RE: Skała na zewnątrz - Sadism - 01-01-2016

Pokiwał głowa i powoli zsunął się az na ziemię.
- Chętnie bym ci towarzyszył, lecz niesstety mam ważne cele do wykonania. Sssspotkamy się jeszcze na pewno. Zegnaj, i powodzenia...
Z/T

(wiem że gównopost ale niezbyt maiłem co napisac, zwłaszcza że zrobiłeś z/t )


RE: Skała na zewnątrz - Israel - 04-02-2016

Hiena wyszła z wnętrza jaskini. Miał patrolować teren, więc się tym zajął. W końcu dawno tego nie robił, a wiadomo, że Vult na pewno mu to wypomni. Obszedł powoli teren przed skałą, zastanawiając się jednocześnie, co dzieje się z resztą członków bractwa. Obszedł następnie skałę naokoło. Miał już pewność, że teren jest bezpieczny. Usiadł przed wejściem do środka i patrzył. Myślał też o tym, czy ta cała sprawa z Sargonem przebiegła pomyślnie. W sumie to jako Ehisses nie powinien tylko myśleć o tym, ale też się dowiedzieć. Lecz niezbyt chciało mu się szukać kogokolwiek.

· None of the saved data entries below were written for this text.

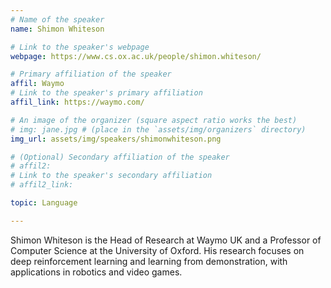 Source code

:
 ```yaml
---
# Name of the speaker
name: Shimon Whiteson

# Link to the speaker's webpage
webpage: https://www.cs.ox.ac.uk/people/shimon.whiteson/

# Primary affiliation of the speaker
affil: Waymo
# Link to the speaker's primary affiliation
affil_link: https://waymo.com/

# An image of the organizer (square aspect ratio works the best)
# img: jane.jpg # (place in the `assets/img/organizers` directory)
img_url: assets/img/speakers/shimonwhiteson.png

# (Optional) Secondary affiliation of the speaker
# affil2:
# Link to the speaker's secondary affiliation
# affil2_link:

topic: Language

---
```


<!-- Whatever you write below will show up as the speaker's bio -->

Shimon Whiteson is the Head of Research at Waymo UK and a Professor of Computer Science at the University of Oxford. His research focuses on deep reinforcement learning and learning from demonstration, with applications in robotics and video games.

//Żeby nie było, że nie piszę ;P.//


RE: Skała na zewnątrz - Solovar - 10-02-2016

Dręczyły go wyrzuty sumienia odkąd wyszedł z przechowalni. Niepotrzebnie wybuchnął gniewem. Cierń właściwie nic mu nie zrobiła, choć sama jej obecność jakoś dziwnie na niego działała. Zachowywała się tak jakby nic ją nie obchodziło, a inni powinni jej pomagać bez względu na wszystko. Ale może była to też po części jego wina? Od bardzo dawna przecież nie żył z zwierzętami, a właściwie od czasu kiedy Griffa... Nie. Miał sobie dać z tym spokój. Próbował ją znaleźć, ale nic to nie dało. Najwyraźniej wybrała życie ze swoimi, z lwami. Nie chciał powracać wspomnieniami do przeszłości, bo wiedział, że rozmyślanie o niej nic nie da. Zrobił wszystko co w jego mocy by ją odszukać, ale się nie udało. Otarł kciukiem jedną łzę, która zakręciła mu się w kącie oka na myśl o jego przybranej córeczce. Odetchnął głośno, po czym szedł dalej.
Po chwili wędrówki znalazł się pod skałą. Spojrzał na nią i dostrzegł jakiś kształt. Wytężając wzrok zdał sobie sprawę, że jest to hiena. Przypomniały mu się słowa Vult, że to właśnie hiena jest drugim Ehisses. I tak nie miał co robić, więc postanowił porozmawiać. Gdy znalazł się wystarczająco blisko hieny, odezwał się i lekko skłonił.
- Witaj Ehisses. Nie mieliśmy jeszcze szansy dobrze się poznać. Jestem Mulungu.